In other words, in the parlance of type theory, Julia’s type parameters are invariant, rather than being covariant (or even contravariant).

what you are looking for is something along these lines:

function myVFun{T <: A}(p::Vector{T},lambda::Integer)
  return sum( [ f1(v) for v in p] )
end

Basically you are defining a parametric function for every type that is a sub-type of A

1 Like

And I can call the function then with myVFun(f), when f::Vector{B}?
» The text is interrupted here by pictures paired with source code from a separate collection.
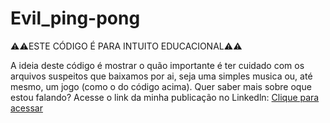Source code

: # Evil_ping-pong
⚠️⚠️ESTE CÓDIGO É PARA INTUITO EDUCACIONAL⚠️⚠️

A ideia deste código é mostrar o quão importante é ter cuidado com os arquivos suspeitos que baixamos por ai, seja uma simples musica
ou, até mesmo, um jogo (como o do código acima).
Quer saber mais sobre oque estou falando? 
Acesse o link da minha publicação no Linkedln: 
[Clique para acessar](https://www.linkedin.com/posts/thalles-daniel-66a604229_seguranaexadigital-tecnologia-ciberseguranaexa-activity-7108267458460889088-x-ap?utm_source=share&utm_medium=member_android)
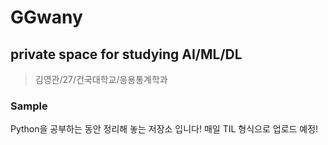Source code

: # GGwany
## private space for studying AI/ML/DL
> 김영관/27/건국대학교/응용통계학과

### Sample
Python을 공부하는 동안 정리해 놓는 저장소 입니다!
매일 TIL 형식으로 업로드 예정!




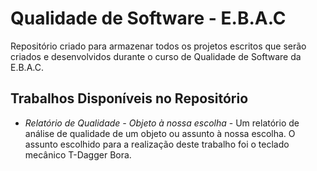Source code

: # Qualidade de Software - E.B.A.C
Repositório criado para armazenar todos os projetos escritos que serão criados e desenvolvidos durante o curso de Qualidade de Software da E.B.A.C.

## Trabalhos Disponíveis no Repositório
* *Relatório de Qualidade - Objeto à nossa escolha* - Um relatório de análise de qualidade de um objeto ou assunto à nossa escolha. O assunto escolhido para a realização deste trabalho foi o teclado mecânico T-Dagger Bora.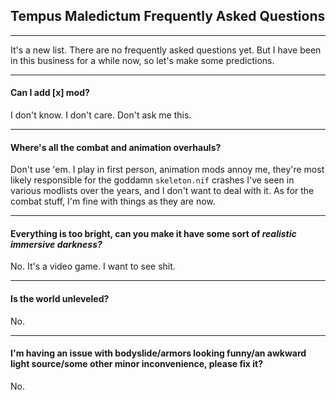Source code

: ## Tempus Maledictum Frequently Asked Questions

---

It's a new list. There are no frequently asked questions yet. But I have been in this business for a while now, so let's make some predictions.

---

#### Can I add [x] mod?

I don't know. I don't care. Don't ask me this.

---

#### Where's all the combat and animation overhauls?

Don't use 'em. I play in first person, animation mods annoy me, they're most likely responsible for the goddamn `skeleton.nif` crashes I've seen in various modlists over the years, and I don't want to deal with it. As for the combat stuff, I'm fine with things as they are now.

---

#### Everything is too bright, can you make it have some sort of *realistic immersive darkness?*

No. It's a video game. I want to see shit.

---

#### Is the world unleveled?

No.

---

#### I'm having an issue with bodyslide/armors looking funny/an awkward light source/some other minor inconvenience, please fix it?

No.
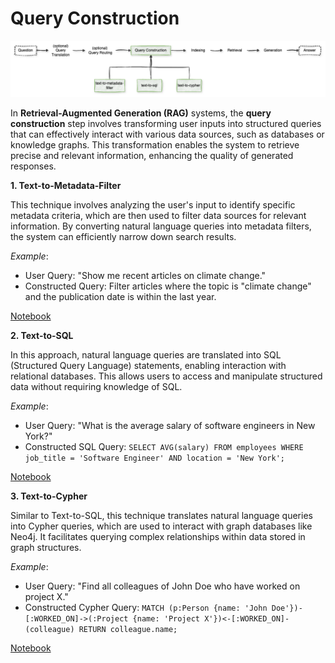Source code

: # Query Construction

![query construction](../images/images-query%20construction.png)

In **Retrieval-Augmented Generation (RAG)** systems, the **query construction** step involves transforming user inputs into structured queries that can effectively interact with various data sources, such as databases or knowledge graphs. This transformation enables the system to retrieve precise and relevant information, enhancing the quality of generated responses.

**1. Text-to-Metadata-Filter**

This technique involves analyzing the user's input to identify specific metadata criteria, which are then used to filter data sources for relevant information. By converting natural language queries into metadata filters, the system can efficiently narrow down search results.

*Example*:
- User Query: "Show me recent articles on climate change."
- Constructed Query: Filter articles where the topic is "climate change" and the publication date is within the last year.

[Notebook](./1%20-%20Text-to-metadata-filter.ipynb)

**2. Text-to-SQL**

In this approach, natural language queries are translated into SQL (Structured Query Language) statements, enabling interaction with relational databases. This allows users to access and manipulate structured data without requiring knowledge of SQL.

*Example*:
- User Query: "What is the average salary of software engineers in New York?"
- Constructed SQL Query: `SELECT AVG(salary) FROM employees WHERE job_title = 'Software Engineer' AND location = 'New York';`

[Notebook](./2%20-%20Text-to-sql.ipynb)

**3. Text-to-Cypher**

Similar to Text-to-SQL, this technique translates natural language queries into Cypher queries, which are used to interact with graph databases like Neo4j. It facilitates querying complex relationships within data stored in graph structures.

*Example*:
- User Query: "Find all colleagues of John Doe who have worked on project X."
- Constructed Cypher Query: `MATCH (p:Person {name: 'John Doe'})-[:WORKED_ON]->(:Project {name: 'Project X'})<-[:WORKED_ON]-(colleague) RETURN colleague.name;`

[Notebook](./3%20-%20Text-to-cypher.ipynb)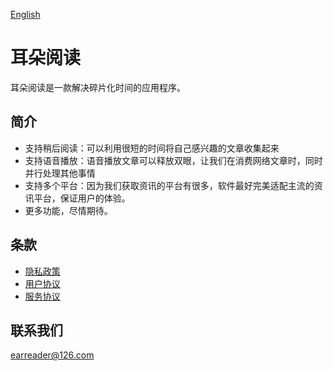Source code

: [English](./ReadmeEN.md)

# 耳朵阅读
耳朵阅读是一款解决碎片化时间的应用程序。

## 简介
- 支持稍后阅读：可以利用很短的时间将自己感兴趣的文章收集起来
- 支持语音播放：语音播放文章可以释放双眼，让我们在消费网络文章时，同时并行处理其他事情
- 支持多个平台：因为我们获取资讯的平台有很多，软件最好完美适配主流的资讯平台，保证用户的体验。
- 更多功能，尽情期待。

## 条款
- [隐私政策](https://earreader.notion.site/Privacy-Policy-5d522aef32eb41e486257d237f8e93df)
- [用户协议](https://earreader.notion.site/User-Agreement-7ed6ceb69ba14d85a849cd4b94ae2134)
- [服务协议](https://earreader.notion.site/Terms-Of-Service-bd23a746ae524ea1a31e1d5abec44e29)

## 联系我们
earreader@126.com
Use a parameterized type this way:

import Base: length

abstract A{T}
type B{T} <: A{T}
   value::Vector{T}
end

length{T}(x::B{T}) = length(x.value)

function myFunction{T}(x::B{T})
    n = length(x)
    s = "A vector of type Vector{$T} and length $n."
    return s
end

myInts = B( [1,2,3] )
myChars = B( ['a', 'b', 'c', 'd'] )

myFunction(myInts)
myFunction(myChars)

Running that displays

julia> myInts = B( [1,2,3] )
B{Int64}([1,2,3])

julia> myChars = B( ['a', 'b', 'c'] )
B{Char}(['a','b','c'])

julia> myFunction(myInts)
"A vector of type Vector{Int64} and length 3."

julia> myFunction(myChars)
"A vector of type Vector{Char} and length 4."

Do you questions about how this example works?

You can have specialized handling for vectors of a given type:

# specialize the handling of Bs with Integer vectors
function myFunction{ T<:Integer }(x::B{T})
    s = "Specialized Handling for Bs with Integer vectors"
    return s
end

now running the example displays

julia> myFunction(myChars)
"A vector of type Vector{Char} and length 3."

julia> myFunction(myInts)
"Specialized Handling for Bs with Integer vectors"
2 Likes

Thanks @jsarnoff your example made the point very clear and even the specialization is neatly explained. The method dispatching now works.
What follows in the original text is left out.